> [RECORDS FOR PROCESSING]
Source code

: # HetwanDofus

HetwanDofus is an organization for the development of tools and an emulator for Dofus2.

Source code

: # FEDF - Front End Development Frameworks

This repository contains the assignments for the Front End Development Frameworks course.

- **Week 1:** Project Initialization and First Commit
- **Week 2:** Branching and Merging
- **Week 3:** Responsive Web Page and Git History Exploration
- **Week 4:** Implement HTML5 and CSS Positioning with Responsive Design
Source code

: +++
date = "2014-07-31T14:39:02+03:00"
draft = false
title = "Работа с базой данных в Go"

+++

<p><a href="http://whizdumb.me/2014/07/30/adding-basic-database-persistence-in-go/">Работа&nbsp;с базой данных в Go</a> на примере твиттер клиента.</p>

> [WORK TO COMPLETE] Return every line of the material word for word.

> [PROBLEM SOLUTION]
Source code

: # HetwanDofus

HetwanDofus is an organization for the development of tools and an emulator for Dofus2.

Source code

: # FEDF - Front End Development Frameworks

This repository contains the assignments for the Front End Development Frameworks course.

- **Week 1:** Project Initialization and First Commit
- **Week 2:** Branching and Merging
- **Week 3:** Responsive Web Page and Git History Exploration
- **Week 4:** Implement HTML5 and CSS Positioning with Responsive Design
Source code

: +++
date = "2014-07-31T14:39:02+03:00"
draft = false
title = "Работа с базой данных в Go"

+++

<p><a href="http://whizdumb.me/2014/07/30/adding-basic-database-persistence-in-go/">Работа&nbsp;с базой данных в Go</a> на примере твиттер клиента.</p>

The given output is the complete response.